Ucapkan juga selamat tinggal pada kerumitan saat lupa kata sandi. Jika sebelumnya kita harus memiliki EFIN untuk melakukan reset password, kini Coretax memangkas prosedur tersebut. Pengaturan ulang kata sandi dapat dilakukan dengan lebih mudah melalui email yang terdaftar, tanpa memerlukan EFIN lagi. Kemudahan ini menghilangkan salah satu hambatan yang paling sering dikeluhkan oleh banyak wajib pajak.
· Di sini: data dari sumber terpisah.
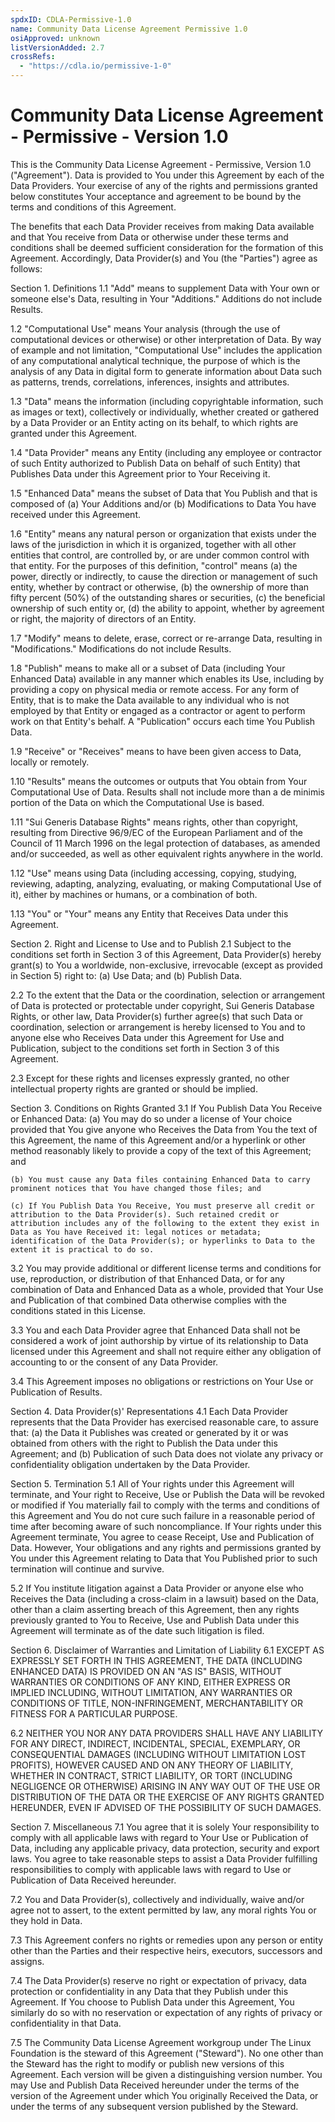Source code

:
 ```yaml
---
spdxID: CDLA-Permissive-1.0
name: Community Data License Agreement Permissive 1.0
osiApproved: unknown
listVersionAdded: 2.7
crossRefs: 
  - "https://cdla.io/permissive-1-0"
---
```


# Community Data License Agreement - Permissive - Version 1.0

This is the Community Data License Agreement - Permissive, Version 1.0 ("Agreement"). Data is provided to You under this Agreement by each of the Data Providers. Your exercise of any of the rights and permissions granted below constitutes Your acceptance and agreement to be bound by the terms and conditions of this Agreement.

The benefits that each Data Provider receives from making Data available and that You receive from Data or otherwise under these terms and conditions shall be deemed sufficient consideration for the formation of this Agreement. Accordingly, Data Provider(s) and You (the "Parties") agree as follows:

Section 1. Definitions
  1.1 "Add" means to supplement Data with Your own or someone else's Data, resulting in Your "Additions." Additions do not include Results.

  1.2 "Computational Use" means Your analysis (through the use of computational devices or otherwise) or other interpretation of Data. By way of example and not limitation, "Computational Use" includes the application of any computational analytical technique, the purpose of which is the analysis of any Data in digital form to generate information about Data such as patterns, trends, correlations, inferences, insights and attributes.

  1.3 "Data" means the information (including copyrightable information, such as images or text), collectively or individually, whether created or gathered by a Data Provider or an Entity acting on its behalf, to which rights are granted under this Agreement.

  1.4 "Data Provider" means any Entity (including any employee or contractor of such Entity authorized to Publish Data on behalf of such Entity) that Publishes Data under this Agreement prior to Your Receiving it.

  1.5 "Enhanced Data" means the subset of Data that You Publish and that is composed of (a) Your Additions and/or (b) Modifications to Data You have received under this Agreement.

  1.6 "Entity" means any natural person or organization that exists under the laws of the jurisdiction in which it is organized, together with all other entities that control, are controlled by, or are under common control with that entity. For the purposes of this definition, "control" means (a) the power, directly or indirectly, to cause the direction or management of such entity, whether by contract or otherwise, (b) the ownership of more than fifty percent (50%) of the outstanding shares or securities, (c) the beneficial ownership of such entity or, (d) the ability to appoint, whether by agreement or right, the majority of directors of an Entity.

  1.7 "Modify" means to delete, erase, correct or re-arrange Data, resulting in "Modifications." Modifications do not include Results.

  1.8 "Publish" means to make all or a subset of Data (including Your Enhanced Data) available in any manner which enables its Use, including by providing a copy on physical media or remote access. For any form of Entity, that is to make the Data available to any individual who is not employed by that Entity or engaged as a contractor or agent to perform work on that Entity's behalf. A "Publication" occurs each time You Publish Data.

  1.9 "Receive" or "Receives" means to have been given access to Data, locally or remotely.

  1.10 "Results" means the outcomes or outputs that You obtain from Your Computational Use of Data. Results shall not include more than a de minimis portion of the Data on which the Computational Use is based.

  1.11 "Sui Generis Database Rights" means rights, other than copyright, resulting from Directive 96/9/EC of the European Parliament and of the Council of 11 March 1996 on the legal protection of databases, as amended and/or succeeded, as well as other equivalent rights anywhere in the world.

  1.12 "Use" means using Data (including accessing, copying, studying, reviewing, adapting, analyzing, evaluating, or making Computational Use of it), either by machines or humans, or a combination of both.

  1.13 "You" or "Your" means any Entity that Receives Data under this Agreement.

Section 2. Right and License to Use and to Publish
  2.1 Subject to the conditions set forth in Section 3 of this Agreement, Data Provider(s) hereby grant(s) to You a worldwide, non-exclusive, irrevocable (except as provided in Section 5) right to: (a) Use Data; and (b) Publish Data.

  2.2 To the extent that the Data or the coordination, selection or arrangement of Data is protected or protectable under copyright, Sui Generis Database Rights, or other law, Data Provider(s) further agree(s) that such Data or coordination, selection or arrangement is hereby licensed to You and to anyone else who Receives Data under this Agreement for Use and Publication, subject to the conditions set forth in Section 3 of this Agreement.

  2.3 Except for these rights and licenses expressly granted, no other intellectual property rights are granted or should be implied.

Section 3. Conditions on Rights Granted
  3.1 If You Publish Data You Receive or Enhanced Data:
    (a) You may do so under a license of Your choice provided that You give anyone who Receives the Data from You the text of this Agreement, the name of this Agreement and/or a hyperlink or other method reasonably likely to provide a copy of the text of this Agreement; and

    (b) You must cause any Data files containing Enhanced Data to carry prominent notices that You have changed those files; and

    (c) If You Publish Data You Receive, You must preserve all credit or attribution to the Data Provider(s). Such retained credit or attribution includes any of the following to the extent they exist in Data as You have Received it: legal notices or metadata; identification of the Data Provider(s); or hyperlinks to Data to the extent it is practical to do so.

  3.2 You may provide additional or different license terms and conditions for use, reproduction, or distribution of that Enhanced Data, or for any combination of Data and Enhanced Data as a whole, provided that Your Use and Publication of that combined Data otherwise complies with the conditions stated in this License.

  3.3 You and each Data Provider agree that Enhanced Data shall not be considered a work of joint authorship by virtue of its relationship to Data licensed under this Agreement and shall not require either any obligation of accounting to or the consent of any Data Provider.

  3.4 This Agreement imposes no obligations or restrictions on Your Use or Publication of Results.

Section 4. Data Provider(s)' Representations
  4.1 Each Data Provider represents that the Data Provider has exercised reasonable care, to assure that: (a) the Data it Publishes was created or generated by it or was obtained from others with the right to Publish the Data under this Agreement; and (b) Publication of such Data does not violate any privacy or confidentiality obligation undertaken by the Data Provider.

Section 5. Termination
  5.1 All of Your rights under this Agreement will terminate, and Your right to Receive, Use or Publish the Data will be revoked or modified if You materially fail to comply with the terms and conditions of this Agreement and You do not cure such failure in a reasonable period of time after becoming aware of such noncompliance. If Your rights under this Agreement terminate, You agree to cease Receipt, Use and Publication of Data. However, Your obligations and any rights and permissions granted by You under this Agreement relating to Data that You Published prior to such termination will continue and survive.

  5.2 If You institute litigation against a Data Provider or anyone else who Receives the Data (including a cross-claim in a lawsuit) based on the Data, other than a claim asserting breach of this Agreement, then any rights previously granted to You to Receive, Use and Publish Data under this Agreement will terminate as of the date such litigation is filed.

Section 6. Disclaimer of Warranties and Limitation of Liability
  6.1 EXCEPT AS EXPRESSLY SET FORTH IN THIS AGREEMENT, THE DATA (INCLUDING ENHANCED DATA) IS PROVIDED ON AN "AS IS" BASIS, WITHOUT WARRANTIES OR CONDITIONS OF ANY KIND, EITHER EXPRESS OR IMPLIED INCLUDING, WITHOUT LIMITATION, ANY WARRANTIES OR CONDITIONS OF TITLE, NON-INFRINGEMENT, MERCHANTABILITY OR FITNESS FOR A PARTICULAR PURPOSE.

  6.2 NEITHER YOU NOR ANY DATA PROVIDERS SHALL HAVE ANY LIABILITY FOR ANY DIRECT, INDIRECT, INCIDENTAL, SPECIAL, EXEMPLARY, OR CONSEQUENTIAL DAMAGES (INCLUDING WITHOUT LIMITATION LOST PROFITS), HOWEVER CAUSED AND ON ANY THEORY OF LIABILITY, WHETHER IN CONTRACT, STRICT LIABILITY, OR TORT (INCLUDING NEGLIGENCE OR OTHERWISE) ARISING IN ANY WAY OUT OF THE USE OR DISTRIBUTION OF THE DATA OR THE EXERCISE OF ANY RIGHTS GRANTED HEREUNDER, EVEN IF ADVISED OF THE POSSIBILITY OF SUCH DAMAGES.

Section 7. Miscellaneous
  7.1 You agree that it is solely Your responsibility to comply with all applicable laws with regard to Your Use or Publication of Data, including any applicable privacy, data protection, security and export laws. You agree to take reasonable steps to assist a Data Provider fulfilling responsibilities to comply with applicable laws with regard to Use or Publication of Data Received hereunder.

  7.2 You and Data Provider(s), collectively and individually, waive and/or agree not to assert, to the extent permitted by law, any moral rights You or they hold in Data.

  7.3 This Agreement confers no rights or remedies upon any person or entity other than the Parties and their respective heirs, executors, successors and assigns.

  7.4 The Data Provider(s) reserve no right or expectation of privacy, data protection or confidentiality in any Data that they Publish under this Agreement. If You choose to Publish Data under this Agreement, You similarly do so with no reservation or expectation of any rights of privacy or confidentiality in that Data.

  7.5 The Community Data License Agreement workgroup under The Linux Foundation is the steward of this Agreement ("Steward"). No one other than the Steward has the right to modify or publish new versions of this Agreement. Each version will be given a distinguishing version number. You may Use and Publish Data Received hereunder under the terms of the version of the Agreement under which You originally Received the Data, or under the terms of any subsequent version published by the Steward.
Era digitalisasi melalui Coretax juga berarti berakhirnya masa kebingungan akibat terlalu banyak aplikasi. Jika dulu wajib pajak harus berpindah-pindah antara e-Reg, DJP Online, e-Faktur, dan aplikasi lainnya, kini semua proses tersebut disatukan dalam satu gerbang Coretax. Cukup dengan satu kali login, kita dapat mengakses seluruh fitur perpajakan, mulai dari membuat faktur, membayar, hingga melaporkan SPT Tahunan. Tak hanya itu, layanan Coretax dirancang tanpa batas wilayah (borderless), yang artinya kita bisa mendapatkan layanan di KPP mana pun di seluruh Indonesia tanpa terikat pada alamat terdaftar.

Namun, manfaat Coretax tidak hanya berhenti pada kemudahan administrasi bagi wajib pajak. Di balik layar, digitalisasi ini membawa dampak yang jauh lebih besar bagi negara. Dengan sistem yang terintegrasi, transparansi dan akuntabilitas pengelolaan pajak diharapkan meningkat, yang pada gilirannya dapat membangun kembali kepercayaan publik. Lebih dari itu, Coretax dirancang sebagai "senjata ampuh" untuk melawan praktik faktur pajak fiktif yang selama ini merugikan negara hingga triliunan rupiah. Melalui analisis data canggih secara real-time, sistem ini mampu mendeteksi pola transaksi yang tidak wajar dan mengurangi potensi penyalahgunaan faktur pajak. Pada akhirnya, semua perbaikan ini diharapkan dapat menjadi katalis untuk meningkatkan rasio pajak (tax ratio) Indonesia, yang merupakan fondasi utama dalam pembiayaan pembangunan nasional.

Implementasi Coretax adalah sebuah lompatan besar dalam modernisasi administrasi pajak Indonesia. Meskipun setiap sistem baru pasti memerlukan masa adaptasi, langkah ini menunjukkan komitmen kuat pemerintah untuk menghadirkan pelayanan publik yang lebih efisien, transparan, dan berkeadilan. Sebagai warga negara, memanfaatkan kemudahan ini bukan hanya membantu diri sendiri, tetapi juga turut berpartisipasi dalam membangun ekosistem perpajakan yang lebih sehat dan modern untuk masa depan Indonesia.